5 Ways To Improve Your Child’s Vocabulary

March 14, 2015
vocabulary, language development, kids' vocabulary, learning,

Your child’s vocabulary is extremely important for good understanding, communication and learning, yet, often we’re so busy with our daily lives that we forget to include activities that encourage mastering new words. If you’re looking for ways to improve your child’s vocabulary that don’t take too much time out of your day, here are some ideas that will help.

RELATED: Why Reading To Your Child Is Crucial

1. Conversations

We tend to limit our conversations to what our children can understand and what is relevant to them, but that doesn’t help them much to improve their vocabulary and understanding of the world. Instead, talk about your day, what you see around you, what your other half may be doing or anything else that comes to mind. Ask questions, too, and be interested in what your child has to say.

2. Reading

We only use a limited number of words in our daily conversations and that’s one of the reasons why reading is important – it gets your child exposed to words that he or she may not come across otherwise.

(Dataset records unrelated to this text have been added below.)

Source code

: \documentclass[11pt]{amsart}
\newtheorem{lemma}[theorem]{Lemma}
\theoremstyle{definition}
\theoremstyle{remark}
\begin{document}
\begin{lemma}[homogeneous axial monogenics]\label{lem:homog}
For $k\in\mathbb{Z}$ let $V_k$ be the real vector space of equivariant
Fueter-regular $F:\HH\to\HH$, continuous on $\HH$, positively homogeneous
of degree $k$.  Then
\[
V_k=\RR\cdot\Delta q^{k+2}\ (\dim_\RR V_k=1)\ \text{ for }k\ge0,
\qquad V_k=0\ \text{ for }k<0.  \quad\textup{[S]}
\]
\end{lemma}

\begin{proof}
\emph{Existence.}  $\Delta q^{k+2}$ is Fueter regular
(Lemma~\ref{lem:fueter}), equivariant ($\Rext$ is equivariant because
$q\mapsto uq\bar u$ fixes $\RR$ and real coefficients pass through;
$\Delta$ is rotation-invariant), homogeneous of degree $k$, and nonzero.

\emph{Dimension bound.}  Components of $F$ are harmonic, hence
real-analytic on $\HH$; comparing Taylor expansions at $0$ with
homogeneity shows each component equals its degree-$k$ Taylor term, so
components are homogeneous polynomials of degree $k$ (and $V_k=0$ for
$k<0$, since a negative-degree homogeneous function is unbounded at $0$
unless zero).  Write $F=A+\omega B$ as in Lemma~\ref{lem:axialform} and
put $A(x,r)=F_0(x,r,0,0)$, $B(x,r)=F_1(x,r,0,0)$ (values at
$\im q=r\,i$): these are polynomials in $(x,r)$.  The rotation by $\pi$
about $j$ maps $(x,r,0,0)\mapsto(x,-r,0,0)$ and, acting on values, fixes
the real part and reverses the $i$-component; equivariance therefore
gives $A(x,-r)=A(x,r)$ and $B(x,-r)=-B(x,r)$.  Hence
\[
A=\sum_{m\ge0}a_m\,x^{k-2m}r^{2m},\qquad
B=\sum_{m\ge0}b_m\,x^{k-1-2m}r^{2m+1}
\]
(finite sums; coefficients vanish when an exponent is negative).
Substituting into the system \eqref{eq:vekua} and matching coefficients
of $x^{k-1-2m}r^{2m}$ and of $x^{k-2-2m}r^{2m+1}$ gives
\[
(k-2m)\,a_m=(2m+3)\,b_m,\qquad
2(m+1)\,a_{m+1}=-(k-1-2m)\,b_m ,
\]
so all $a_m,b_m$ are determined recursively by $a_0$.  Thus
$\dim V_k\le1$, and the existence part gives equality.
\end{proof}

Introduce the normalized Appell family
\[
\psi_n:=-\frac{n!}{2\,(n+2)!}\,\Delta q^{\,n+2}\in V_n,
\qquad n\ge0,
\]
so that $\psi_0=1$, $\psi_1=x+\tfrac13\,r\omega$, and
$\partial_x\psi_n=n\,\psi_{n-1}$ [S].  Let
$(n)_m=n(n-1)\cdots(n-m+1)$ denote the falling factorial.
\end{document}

Start reading with your baby as soon as possible and turn it into a daily habit.

3. Word games

You can start with games as simple as naming household objects and body parts, then progress to more complex games that require some knowledge of the alphabet. ‘I spy’ is one of the favourites in my family, because you can play it anywhere – at home, in the park or in the car.

4. Singing

Nursery rhymes are a great way to learn new words while keeping your child entertained. Songs are memorable and it’s another thing you can do whether you’re at home, at the playground or on your way to an appointment.

5. No baby talk

Baby talk can be very cute and it’s hard to resist talking to your child the same way they talk to you. There’s nothing wrong with using it from time to time, but avoid turning it into a habit. Talk to your child in complete sentences and encourage them to do the same. When your toddler points at something instead of saying the word, say it for them. They may not immediately repeat it after you, but will remember it.

Improving your child’s vocabulary doesn’t have to be time consuming, but it takes focus and consistency. Make it fun for yourself and your child, and it’ll be a lot easier to stick with your efforts.